今年度はどうにかなるかと思われたオンライン授業だったが、一部対面での実施はできたものの、完全オンラインというわけではない、対面とオンラインを組み合わせたハイフレックス型の授業が行われた。

 

次年度以降は別形態になるかもしれないが、振り返りとして書いておく。

 

関連エントリ

https://negadaikon.hatenablog.com/entry/2020/07/31/000506

https://negadaikon.hatenablog.com/entry/2020/08/03/003532

 

勤務先では、密を避けるために、学籍番号末尾の奇数グループと偶数グループを分けて、それぞれ隔週で登校日を指定して、ある週は奇数の人がオンライン、偶数の人が対面。翌週は逆。という形でハイフレックス型の授業をしていた。

学籍番号で登校日を決めるのは、学生の希望に合わせてオンラインか対面かを選択させているとおそらくぐちゃぐちゃになる、ということからだったと思うし、それはそれでやむを得ないことだったのかなと思っている。

 

ただこの方式、とにかくやるのが大変である。オンラインか対面か完全にどちらかだけでよいのなら、学生の反応もそちらに集中できるものの、やっている教員側は、意識が教室内と画面の向こう側両方に分散せざるを得ず、画面をずっと見ていて教室の学生と目を合わせられなかったり、画面からは目が泳いでいるような状態でずっと喋ってしまっていることが(たぶん)多々あったと思う。それで学生の集中力を欠く要因を作ったかもしれない。

 

また、私はあまり授業に取り入れていないのでそこまで影響はなかったが、グループワーク系の授業は運営コストが尋常でなかったと思う。対面同士、オンライン同士でグループ分けをするのがよいのか、対面の組に何人かオンライン参加の人を混ぜる方がよいのか、それは機械で割り振れなかったらどうするのか、考えるだけでちょっと憂鬱だ。

 

そういうなかで、半ば苦しまぎれに導入したものの、そこそこ評判が良かったのが、匿名のコメントを投影・共有しているスクリーンに反映させられるコメントアプリの存在だった。

 

私はコメントスクリーンというのを利用した。

https://commentscreen.com/

 

選んだ理由は、全学のFDで他学部の先生が紹介していて、「これなら自分もできそう」と思ったから。ほかのアプリとの比較検証はしていない。ただ周囲の人はパパパコメントとかを使っている例もあるとは聞いている。

 

パパパコメントは、管理画面でコメントの一覧の取得はできないように見えるし、リアクションのアイコンもないのだと思うので(未確認)。それらを使うなら、高くてもコメントスクリーンの方が良いのかなとも思うが、これはそれぞれの授業指針に合わせてのものだろう。

 コメント管理画面

後期から導入し、学生には「対面とオンライン参加の人がそれぞれいるので、双方が一体感を感じられるように、授業の感想や質問など、その場で匿名で送れるアプリを入れます」と説明した。
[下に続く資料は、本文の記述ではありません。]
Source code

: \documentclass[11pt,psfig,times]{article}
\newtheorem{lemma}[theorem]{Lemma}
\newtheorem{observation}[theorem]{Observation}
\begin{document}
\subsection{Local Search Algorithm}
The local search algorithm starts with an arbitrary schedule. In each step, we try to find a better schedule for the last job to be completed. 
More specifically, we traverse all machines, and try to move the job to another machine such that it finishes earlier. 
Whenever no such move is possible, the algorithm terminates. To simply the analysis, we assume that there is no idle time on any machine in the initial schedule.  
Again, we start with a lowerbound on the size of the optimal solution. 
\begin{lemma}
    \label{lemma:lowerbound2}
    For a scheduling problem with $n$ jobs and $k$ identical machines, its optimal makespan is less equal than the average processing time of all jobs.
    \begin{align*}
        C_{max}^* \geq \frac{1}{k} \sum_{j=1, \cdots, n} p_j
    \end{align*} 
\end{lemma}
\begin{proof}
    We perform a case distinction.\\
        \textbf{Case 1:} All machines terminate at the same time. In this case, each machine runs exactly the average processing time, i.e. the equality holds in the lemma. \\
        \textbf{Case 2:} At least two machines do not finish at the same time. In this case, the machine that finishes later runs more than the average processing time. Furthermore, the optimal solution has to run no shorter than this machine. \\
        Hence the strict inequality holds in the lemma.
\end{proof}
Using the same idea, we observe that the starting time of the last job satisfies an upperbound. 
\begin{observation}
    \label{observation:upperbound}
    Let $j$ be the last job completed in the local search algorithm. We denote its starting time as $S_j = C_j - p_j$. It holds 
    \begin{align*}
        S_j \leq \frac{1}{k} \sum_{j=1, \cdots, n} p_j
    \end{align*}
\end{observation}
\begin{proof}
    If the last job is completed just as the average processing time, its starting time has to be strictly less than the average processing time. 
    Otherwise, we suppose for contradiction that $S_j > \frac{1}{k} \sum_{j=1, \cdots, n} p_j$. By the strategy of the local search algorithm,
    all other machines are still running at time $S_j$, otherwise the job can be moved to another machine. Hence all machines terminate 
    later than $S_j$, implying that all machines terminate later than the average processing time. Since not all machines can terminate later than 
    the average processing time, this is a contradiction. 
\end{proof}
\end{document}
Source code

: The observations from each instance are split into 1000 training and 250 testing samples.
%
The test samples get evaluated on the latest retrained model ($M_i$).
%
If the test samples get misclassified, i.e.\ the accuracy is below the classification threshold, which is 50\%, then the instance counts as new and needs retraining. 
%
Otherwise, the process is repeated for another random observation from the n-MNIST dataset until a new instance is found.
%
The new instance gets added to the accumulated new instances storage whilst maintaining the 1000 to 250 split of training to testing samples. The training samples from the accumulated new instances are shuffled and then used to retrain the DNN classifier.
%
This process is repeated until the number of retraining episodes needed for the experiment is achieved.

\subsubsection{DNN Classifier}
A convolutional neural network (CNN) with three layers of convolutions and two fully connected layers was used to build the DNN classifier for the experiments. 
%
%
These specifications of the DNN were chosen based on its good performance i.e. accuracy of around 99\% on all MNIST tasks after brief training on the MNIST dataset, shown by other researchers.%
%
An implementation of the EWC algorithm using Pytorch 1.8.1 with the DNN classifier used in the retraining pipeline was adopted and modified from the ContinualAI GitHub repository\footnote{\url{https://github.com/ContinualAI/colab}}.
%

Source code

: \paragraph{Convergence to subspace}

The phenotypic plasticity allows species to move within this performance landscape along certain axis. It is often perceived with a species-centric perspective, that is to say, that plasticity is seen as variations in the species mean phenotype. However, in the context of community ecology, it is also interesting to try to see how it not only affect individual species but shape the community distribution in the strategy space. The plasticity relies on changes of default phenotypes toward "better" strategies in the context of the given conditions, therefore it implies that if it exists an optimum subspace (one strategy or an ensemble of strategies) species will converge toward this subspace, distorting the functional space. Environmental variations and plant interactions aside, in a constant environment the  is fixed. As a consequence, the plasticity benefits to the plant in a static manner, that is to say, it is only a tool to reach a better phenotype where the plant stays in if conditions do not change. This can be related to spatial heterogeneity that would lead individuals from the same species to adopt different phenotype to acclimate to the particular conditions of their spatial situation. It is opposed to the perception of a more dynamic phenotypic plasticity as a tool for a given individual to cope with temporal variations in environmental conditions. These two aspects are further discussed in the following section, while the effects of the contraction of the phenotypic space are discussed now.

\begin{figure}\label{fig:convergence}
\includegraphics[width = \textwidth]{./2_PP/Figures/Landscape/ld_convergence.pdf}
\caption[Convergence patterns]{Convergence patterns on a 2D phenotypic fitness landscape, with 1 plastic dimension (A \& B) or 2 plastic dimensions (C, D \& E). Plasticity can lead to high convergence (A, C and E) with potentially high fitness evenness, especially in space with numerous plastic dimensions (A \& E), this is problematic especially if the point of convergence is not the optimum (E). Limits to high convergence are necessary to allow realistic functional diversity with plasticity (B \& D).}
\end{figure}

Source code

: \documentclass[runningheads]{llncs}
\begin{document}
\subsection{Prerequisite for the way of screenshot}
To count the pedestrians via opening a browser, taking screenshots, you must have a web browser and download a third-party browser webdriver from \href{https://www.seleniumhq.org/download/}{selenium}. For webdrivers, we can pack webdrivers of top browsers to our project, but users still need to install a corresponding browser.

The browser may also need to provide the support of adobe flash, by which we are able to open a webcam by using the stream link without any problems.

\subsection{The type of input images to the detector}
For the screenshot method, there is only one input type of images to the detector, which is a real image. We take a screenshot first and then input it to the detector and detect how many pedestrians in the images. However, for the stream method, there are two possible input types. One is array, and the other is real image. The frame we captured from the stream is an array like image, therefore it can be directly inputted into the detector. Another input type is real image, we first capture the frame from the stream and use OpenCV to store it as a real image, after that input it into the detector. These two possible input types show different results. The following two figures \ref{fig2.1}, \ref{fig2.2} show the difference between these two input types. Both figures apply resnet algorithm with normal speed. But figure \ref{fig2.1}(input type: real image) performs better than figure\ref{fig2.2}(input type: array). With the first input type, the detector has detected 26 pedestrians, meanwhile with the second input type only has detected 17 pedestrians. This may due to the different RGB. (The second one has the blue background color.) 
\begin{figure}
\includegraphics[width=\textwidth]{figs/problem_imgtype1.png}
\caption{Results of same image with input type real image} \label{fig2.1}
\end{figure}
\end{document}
コメントスクリーンでは、毎回、個別のルームなるものを作成する。

そうすると独自のURLが生成されるので、そのURLをコピーしてQRコード化し、配布するプリントに貼り付け、対面授業で参加する学生にはスマートフォンから参加させる。同時にオンラインのミーティング参加者にはチャット欄にURLを貼り付けてログインさせる。

 

なお無料版50名のやつだとすぐ上限に達してしまうので、学校版の料金体系を利用して100名までログインできるようにしていた。

 

学生のコメントが右から左にスクロールする

 

ログインした学生が授業中、スマートフォンなどからコメントを入力すると、その文字列はアプリを起動しているホストの端末の画面の右から左へスクロールしていく。画面の右から左であって、開いているアプリの右から左ではないので、PowerPointなどの画面を教室やオンラインで共有する場合には、かならずアプリを共有するのではなく画面などを共有する必要があった。

 

コメント以外にも、ハートマーク❤やいいね、泣き顔😢などのアイコンも送信できるため、授業内で時々発問をし、挙手させる感覚で、「前々回の授業で触れた〇〇、覚えてる人はハートを、忘れたのでもう一回説明が必要な人は涙を連打してー」などと指示していた。

 

ただ、このアプリ、授業ごとでの学生のリアクションに巨大な差があった。

ニコニコ動画などを見て育った人たちは仕様を一瞬で理解してくれるから教員が説明する必要はない。

授業について思ったコメントが、右から左に流れるのである。最初はかなり面白がって(珍しがって?)色々リアクションをくれていた学生たちも、数回やると飽きて来るのか、コメントが減ってくる。

 

こういうコメントの仕組みを入れると授業が荒れるのではという懸念もありそうだ。

このアプリを教えてくれた先生は、「授業が荒れたりしたことは一回もないですね」と言い切っていたが、たぶんそれは教員の心構えか、事前の約束事が徹底していたからである。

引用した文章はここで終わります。